One unexpected benefit of having allotments on 2 different sites is that it's given me an insight into how disparate allotment culture can be from site to site.
My old allotment site at Bressingham certainly has it's fair share of disadvantages. The heavy, clay soil, the complete lack of water, the well established weeds which have had a decade to run rampant, not to mention the local residents and their anti-allotment campaign plus the fact that it's a 5 minute drive away from home. It was enough to make me run into the arms of my newly acquired Diss based allotment.
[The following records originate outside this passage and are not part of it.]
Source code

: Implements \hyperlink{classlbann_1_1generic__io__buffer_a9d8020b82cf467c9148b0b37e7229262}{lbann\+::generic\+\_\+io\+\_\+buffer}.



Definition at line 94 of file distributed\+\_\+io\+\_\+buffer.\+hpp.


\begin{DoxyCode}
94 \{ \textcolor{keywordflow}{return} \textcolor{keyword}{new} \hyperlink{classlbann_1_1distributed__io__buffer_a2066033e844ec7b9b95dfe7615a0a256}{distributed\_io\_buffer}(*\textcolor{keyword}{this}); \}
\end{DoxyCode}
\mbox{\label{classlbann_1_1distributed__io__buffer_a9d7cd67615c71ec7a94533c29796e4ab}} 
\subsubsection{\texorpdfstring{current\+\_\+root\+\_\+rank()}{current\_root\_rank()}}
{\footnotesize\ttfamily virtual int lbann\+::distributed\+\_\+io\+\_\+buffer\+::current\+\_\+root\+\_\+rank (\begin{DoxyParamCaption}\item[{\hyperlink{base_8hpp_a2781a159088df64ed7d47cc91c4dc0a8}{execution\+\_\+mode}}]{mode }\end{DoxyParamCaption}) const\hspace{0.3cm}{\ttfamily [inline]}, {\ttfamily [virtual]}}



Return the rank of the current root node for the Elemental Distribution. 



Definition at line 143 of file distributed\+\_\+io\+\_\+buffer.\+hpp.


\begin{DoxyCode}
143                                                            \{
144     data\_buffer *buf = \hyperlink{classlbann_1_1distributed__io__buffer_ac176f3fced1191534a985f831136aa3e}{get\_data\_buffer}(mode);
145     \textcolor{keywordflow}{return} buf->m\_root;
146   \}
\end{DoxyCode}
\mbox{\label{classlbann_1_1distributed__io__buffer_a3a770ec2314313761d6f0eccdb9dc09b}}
The advantages of the new plot are legion, running water - yes - actual taps for goodness sake, a mere 10 paces away! The soil has been tended for years and has a lovely fine texture, diligent previous tenants have kept on top of the nasty weeds, I don't have so much as a single dandelion to contend with and, the major advantage, it is a 3 minute walk from home.
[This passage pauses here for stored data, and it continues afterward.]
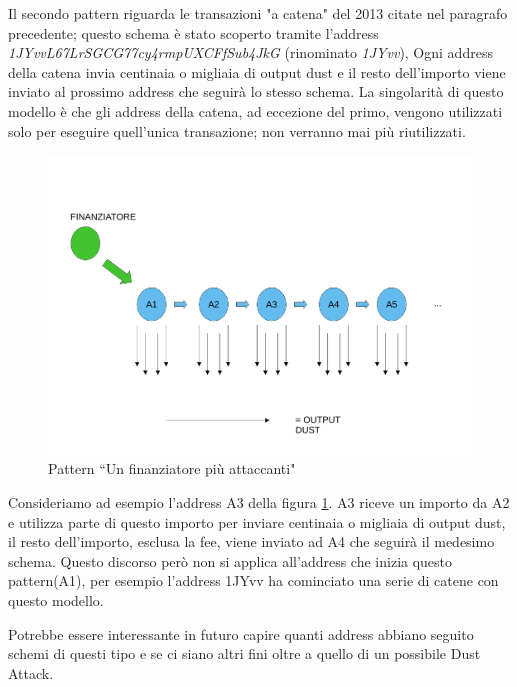 Il secondo pattern riguarda le transazioni "a catena" del 2013 citate nel paragrafo precedente; questo schema è stato scoperto tramite l'address \textit{1JYvvL67LrSGCG77cy4rmpUXCFfSub4JkG} (rinominato \textit{1JYvv}), Ogni address della catena invia centinaia o migliaia di output dust e il resto dell'importo viene inviato al prossimo address che seguirà lo stesso schema. La singolarità di questo modello è che gli address della catena, ad eccezione del primo, vengono utilizzati solo per eseguire quell'unica transazione; non verranno mai più riutilizzati.
\begin{figure}[h!]
    \centering
    \includegraphics[scale=0.4]{Images/dust_attack2.pdf}
    \caption{Pattern ``Un finanziatore più attaccanti"}
    \label{fig:schema2}
\end{figure}
\FloatBarrier
Consideriamo ad esempio l'address A3 della figura \ref{fig:schema2}. A3 riceve un importo da A2 e utilizza parte di questo importo per inviare centinaia o migliaia di output dust, il resto dell'importo, esclusa la fee, viene inviato ad A4 che seguirà il medesimo schema. Questo discorso però non si applica all'address che inizia questo pattern(A1), per esempio l'address 1JYvv ha cominciato una serie di catene con questo modello.

Potrebbe essere interessante in futuro capire quanti address abbiano seguito schemi di questi tipo e se ci siano altri fini oltre a quello di un possibile Dust Attack.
But I've recently come to realise that the Bressingham site has hidden talents. Yes, it's a bit weedy and we've still got vacant plots aplenty but that gives the whole place a fairly relaxed, shambolic air which I'm worryingly at home in. I love the riot of poppies and cammomile which spring up around the sheds and carpet the vacant plots, they're beautiful against the backdrop of the open countryside that surrounds the site. No-one here is going to purse their lips if I leave a clump of poppies on the footpath just because I think they're pretty, or let the clover grow to help the bees.
Almost every plot holder has children of varying ages which means that if a few of us are down there, the children can roam as a pack enjoying an approximation of a 1950's childhood. They go to the see horses in the next field, roam the vacant plots digging up worms, search the ditches for frogs or chase the pheasants (not peasants) in the hedges. Tractors trundle the lanes and geese from the smallholding over the road honk overhead. (Keep this bucolic rural idyll in your mind and ignore the stinking, monsterous crop spraying tractor in the field next door which made me flee for home the other week.) Anti-rabbit fences around each plot not only keep the rabbits out but make sure the kids don't trample indiscriminately over neighbouring plots, what do they say about strong fences making good neighbours?
By contrast, Diss may have significant practical advantages but, goodness me, the pressure of being next to the old boys and their straight rows, fecund plots and zero tolerance policy on weeds! There aren't any lovely, safe fences so I have to be ever vigilant about trampling and nag the girls to stay on our plot continually. To be fair, the old boys seem to be quite taken with small girls and we've had the odd gift of newly picked carrots for them to munch on but I can't imagine they'd be quite so indulgent if small feet destroyed their rows of hard work.
And dear Lord, the weeding, if the slightest stalk of shepherd's purse shows it's face I get palpitations. Most evenings see me shouldering my hoe to go and toil once more at the weedface, I may not be digging up dandelion roots but the annuals are hard work too.
So what about you? What the allotment culture on your site? Do families and the old guard peacefully co-exist? Or has civil war broken out?